**Action item:**
Every record below must come back exactly as written, with the images dropped.

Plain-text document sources
• • •
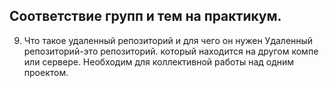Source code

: ## Соответствие групп и тем на практикум.

9. Что такое удаленный репозиторий и для чего он нужен
Удаленный репозиторий-это репозиторий. который находится на другом компе или сервере.
Необходим для коллективной работы над одним проектом.
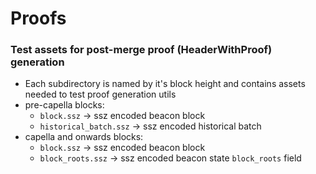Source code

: # Proofs

### Test assets for post-merge proof (HeaderWithProof) generation
- Each subdirectory is named by it's block height and contains assets needed to test proof generation utils
- pre-capella blocks:
  - `block.ssz` -> ssz encoded beacon block
  - `historical_batch.ssz` -> ssz encoded historical batch
- capella and onwards blocks:
  - `block.ssz` -> ssz encoded beacon block
  - `block_roots.ssz` -> ssz encoded beacon state `block_roots` field
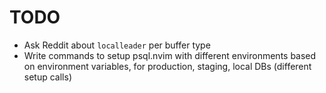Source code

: # TODO

- Ask Reddit about `localleader` per buffer type
- Write commands to setup psql.nvim with different environments based on
  environment variables, for production, staging, local DBs (different setup calls)
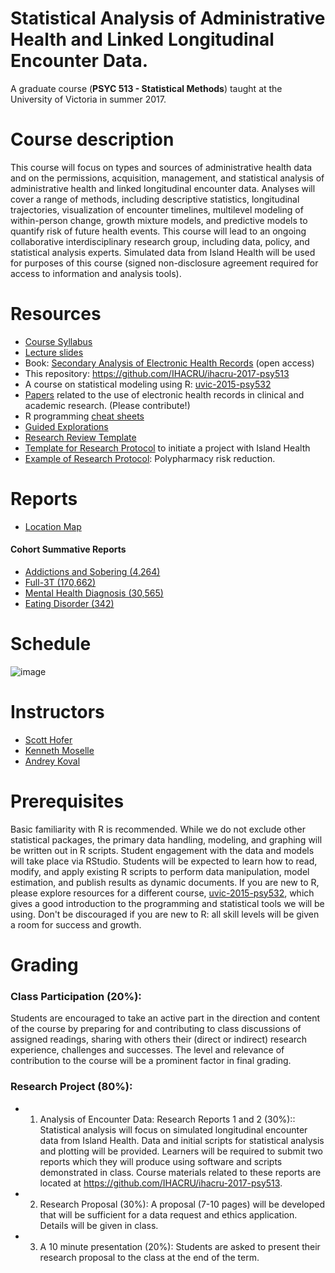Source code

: # Statistical Analysis of Administrative Health and Linked Longitudinal Encounter Data.
A graduate course (**PSYC 513 - Statistical Methods**) taught at the University of Victoria in summer 2017.

# Course description

This course will focus on types and sources of administrative health data and on the permissions, acquisition, management, and statistical analysis of administrative health and linked longitudinal encounter data. Analyses will cover a range of methods, including descriptive statistics, longitudinal trajectories, visualization of encounter timelines, multilevel modeling of within-person change, growth mixture models, and predictive models to quantify risk of future health events. This course will lead to an ongoing collaborative interdisciplinary research group, including data, policy, and statistical analysis experts. Simulated data from Island Health will be used for purposes of this course (signed non-disclosure agreement required for access to information and analysis tools).

# Resources
- [Course Syllabus](https://rawgit.com/IHACRU/ihacru-2017-psy513/master/libs/materials/PSYC_513_Course%20Outline_170605.pdf)
- [Lecture slides](https://rawgit.com/IHACRU/ihacru-2017-psy513/master/libs/materials/lecture-slides-ihacru-2017-psyc513.pdf)
- Book: [Secondary Analysis of Electronic Health Records](http://www.springer.com/gp/book/9783319437408) (open access)
- This repository: https://github.com/IHACRU/ihacru-2017-psy513    
- A course on statistical modeling using R: [uvic-2015-psy532](https://github.com/andkov/psy532)
- [Papers](libs/materials/research-papers.md) related to the use of electronic health records in clinical and academic research. (Please contribute!)
- R programming [cheat sheets](https://www.rstudio.com/resources/cheatsheets/)
- [Guided Explorations](guided-exploration/README.md)
- [Research Review Template](https://rawgit.com/IHACRU/ihacru-2017-psy513/master/libs/materials/research-reviews-working-template-v2.docx)
- [Template for Research Protocol](https://rawgit.com/IHACRU/ihacru-2017-psy513/master/libs/materials/protocol-template-v2.docx) to initiate a project with Island Health 
- [Example of Research Protocol](https://rawgit.com/IHACRU/ihacru-2017-psy513/master/libs/materials/protocol-template-example-polypharmacy.docx): Polypharmacy risk reduction. 

# Reports 
- [Location Map][location_map]

#### Cohort Summative Reports
- [Addictions and Sobering (4,264)][cohort_addictions]
- [Full-3T (170,662)][cohort_full3t]
- [Mental Health Diagnosis (30,565)][cohort_mental]
- [Eating Disorder (342)][cohort_eat]

[location_map]:https://rawgit.com/IHACRU/ihacru-2017-psy513/master/reports/location_map/location_map.html
[cohort_addictions]:https://github.com/IHACRU/ihacru-2017-psy513-private/raw/master/sandbox/addictions_sobering/addictions-4264-summative.html
[cohort_full3t]:https://github.com/IHACRU/ihacru-2017-psy513-private/raw/master/sandbox/full_3t/full3t-170565-summative.html
[cohort_mental]:https://raw.githubusercontent.com/IHACRU/ihacru-2017-psy513-private/master/sandbox/mental_health/mh-30662-summative.html?token=ACfLye0dbPmm4prSYflTd9OJcUwLllTfks5ZS_LcwA%3D%3D
[cohort_eat]: https://github.com/IHACRU/ihacru-2017-psy513-private/raw/master/sandbox/eating_disorder/eating-342-summative.html
 
# Schedule
![image](https://cloud.githubusercontent.com/assets/2608073/26729360/6a4bf0ee-477b-11e7-8673-d5c9c5366623.png)

# Instructors
- [Scott Hofer](http://www.uvic.ca/socialsciences/psychology/people/faculty-directory/hoferscott.php)  
- [Kenneth Moselle](https://www.linkedin.com/in/kenneth-moselle-2457b949)  
- [Andrey Koval](https://github.com/andkov)

# Prerequisites 
Basic familiarity with R is recommended. While we do not exclude other statistical packages, the primary data handling, modeling, and graphing will be written out in R scripts. Student engagement with the data and models will take place via RStudio. Students will be expected to learn how to read, modify, and apply existing R scripts to perform data manipulation, model estimation, and publish results as dynamic documents.  If you are new to R, please explore resources for a different course, [uvic-2015-psy532](https://github.com/andkov/psy532), which gives a good introduction to the programming and statistical tools we will be using. Don't be discouraged if  you are new to R: all skill levels will be given a room for success and growth.

# Grading

### Class Participation (20%):  	
Students are encouraged to take an active part in the direction and content of the course by preparing for and contributing to class discussions of assigned readings, sharing with others their (direct or indirect) research experience, challenges and successes. The level and relevance of contribution to the course will be a prominent factor in final grading. 

### Research Project (80%): 	 
- 1. Analysis of Encounter Data: Research Reports 1 and 2  (30%):: Statistical analysis will focus on simulated longitudinal encounter data from Island Health.  Data and initial scripts for statistical analysis and plotting will be provided. Learners will be required to submit two reports which they will produce using software and scripts demonstrated in class. Course materials related to these reports are located at https://github.com/IHACRU/ihacru-2017-psy513.        
- 2. Research Proposal (30%): A proposal (7-10 pages) will be developed that will be sufficient for a data request and ethics application. Details will be given in class. 
- 3. A 10 minute presentation (20%): Students are asked to present their research proposal to the class at the end of the term.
• • •
**Response to the task:**
Source code

: ## Соответствие групп и тем на практикум.

9. Что такое удаленный репозиторий и для чего он нужен
Удаленный репозиторий-это репозиторий. который находится на другом компе или сервере.
Необходим для коллективной работы над одним проектом.
Source code

: # Proofs

### Test assets for post-merge proof (HeaderWithProof) generation
- Each subdirectory is named by it's block height and contains assets needed to test proof generation utils
- pre-capella blocks:
  - `block.ssz` -> ssz encoded beacon block
  - `historical_batch.ssz` -> ssz encoded historical batch
- capella and onwards blocks:
  - `block.ssz` -> ssz encoded beacon block
  - `block_roots.ssz` -> ssz encoded beacon state `block_roots` field
Source code

: # TODO

- Ask Reddit about `localleader` per buffer type
- Write commands to setup psql.nvim with different environments based on
  environment variables, for production, staging, local DBs (different setup calls)
Source code

: # Statistical Analysis of Administrative Health and Linked Longitudinal Encounter Data.
A graduate course (**PSYC 513 - Statistical Methods**) taught at the University of Victoria in summer 2017.

# Course description

This course will focus on types and sources of administrative health data and on the permissions, acquisition, management, and statistical analysis of administrative health and linked longitudinal encounter data. Analyses will cover a range of methods, including descriptive statistics, longitudinal trajectories, visualization of encounter timelines, multilevel modeling of within-person change, growth mixture models, and predictive models to quantify risk of future health events. This course will lead to an ongoing collaborative interdisciplinary research group, including data, policy, and statistical analysis experts. Simulated data from Island Health will be used for purposes of this course (signed non-disclosure agreement required for access to information and analysis tools).

# Resources
- [Course Syllabus](https://rawgit.com/IHACRU/ihacru-2017-psy513/master/libs/materials/PSYC_513_Course%20Outline_170605.pdf)
- [Lecture slides](https://rawgit.com/IHACRU/ihacru-2017-psy513/master/libs/materials/lecture-slides-ihacru-2017-psyc513.pdf)
- Book: [Secondary Analysis of Electronic Health Records](http://www.springer.com/gp/book/9783319437408) (open access)
- This repository: https://github.com/IHACRU/ihacru-2017-psy513    
- A course on statistical modeling using R: [uvic-2015-psy532](https://github.com/andkov/psy532)
- [Papers](libs/materials/research-papers.md) related to the use of electronic health records in clinical and academic research. (Please contribute!)
- R programming [cheat sheets](https://www.rstudio.com/resources/cheatsheets/)
- [Guided Explorations](guided-exploration/README.md)
- [Research Review Template](https://rawgit.com/IHACRU/ihacru-2017-psy513/master/libs/materials/research-reviews-working-template-v2.docx)
- [Template for Research Protocol](https://rawgit.com/IHACRU/ihacru-2017-psy513/master/libs/materials/protocol-template-v2.docx) to initiate a project with Island Health 
- [Example of Research Protocol](https://rawgit.com/IHACRU/ihacru-2017-psy513/master/libs/materials/protocol-template-example-polypharmacy.docx): Polypharmacy risk reduction. 

# Reports 
- [Location Map][location_map]

#### Cohort Summative Reports
- [Addictions and Sobering (4,264)][cohort_addictions]
- [Full-3T (170,662)][cohort_full3t]
- [Mental Health Diagnosis (30,565)][cohort_mental]
- [Eating Disorder (342)][cohort_eat]

[location_map]:https://rawgit.com/IHACRU/ihacru-2017-psy513/master/reports/location_map/location_map.html
[cohort_addictions]:https://github.com/IHACRU/ihacru-2017-psy513-private/raw/master/sandbox/addictions_sobering/addictions-4264-summative.html
[cohort_full3t]:https://github.com/IHACRU/ihacru-2017-psy513-private/raw/master/sandbox/full_3t/full3t-170565-summative.html
[cohort_mental]:https://raw.githubusercontent.com/IHACRU/ihacru-2017-psy513-private/master/sandbox/mental_health/mh-30662-summative.html?token=ACfLye0dbPmm4prSYflTd9OJcUwLllTfks5ZS_LcwA%3D%3D
[cohort_eat]: https://github.com/IHACRU/ihacru-2017-psy513-private/raw/master/sandbox/eating_disorder/eating-342-summative.html
 
# Schedule
![image](https://cloud.githubusercontent.com/assets/2608073/26729360/6a4bf0ee-477b-11e7-8673-d5c9c5366623.png)

# Instructors
- [Scott Hofer](http://www.uvic.ca/socialsciences/psychology/people/faculty-directory/hoferscott.php)  
- [Kenneth Moselle](https://www.linkedin.com/in/kenneth-moselle-2457b949)  
- [Andrey Koval](https://github.com/andkov)

# Prerequisites 
Basic familiarity with R is recommended. While we do not exclude other statistical packages, the primary data handling, modeling, and graphing will be written out in R scripts. Student engagement with the data and models will take place via RStudio. Students will be expected to learn how to read, modify, and apply existing R scripts to perform data manipulation, model estimation, and publish results as dynamic documents.  If you are new to R, please explore resources for a different course, [uvic-2015-psy532](https://github.com/andkov/psy532), which gives a good introduction to the programming and statistical tools we will be using. Don't be discouraged if  you are new to R: all skill levels will be given a room for success and growth.

# Grading

### Class Participation (20%):  	
Students are encouraged to take an active part in the direction and content of the course by preparing for and contributing to class discussions of assigned readings, sharing with others their (direct or indirect) research experience, challenges and successes. The level and relevance of contribution to the course will be a prominent factor in final grading. 

### Research Project (80%): 	 
- 1. Analysis of Encounter Data: Research Reports 1 and 2  (30%):: Statistical analysis will focus on simulated longitudinal encounter data from Island Health.  Data and initial scripts for statistical analysis and plotting will be provided. Learners will be required to submit two reports which they will produce using software and scripts demonstrated in class. Course materials related to these reports are located at https://github.com/IHACRU/ihacru-2017-psy513.        
- 2. Research Proposal (30%): A proposal (7-10 pages) will be developed that will be sufficient for a data request and ethics application. Details will be given in class. 
- 3. A 10 minute presentation (20%): Students are asked to present their research proposal to the class at the end of the term.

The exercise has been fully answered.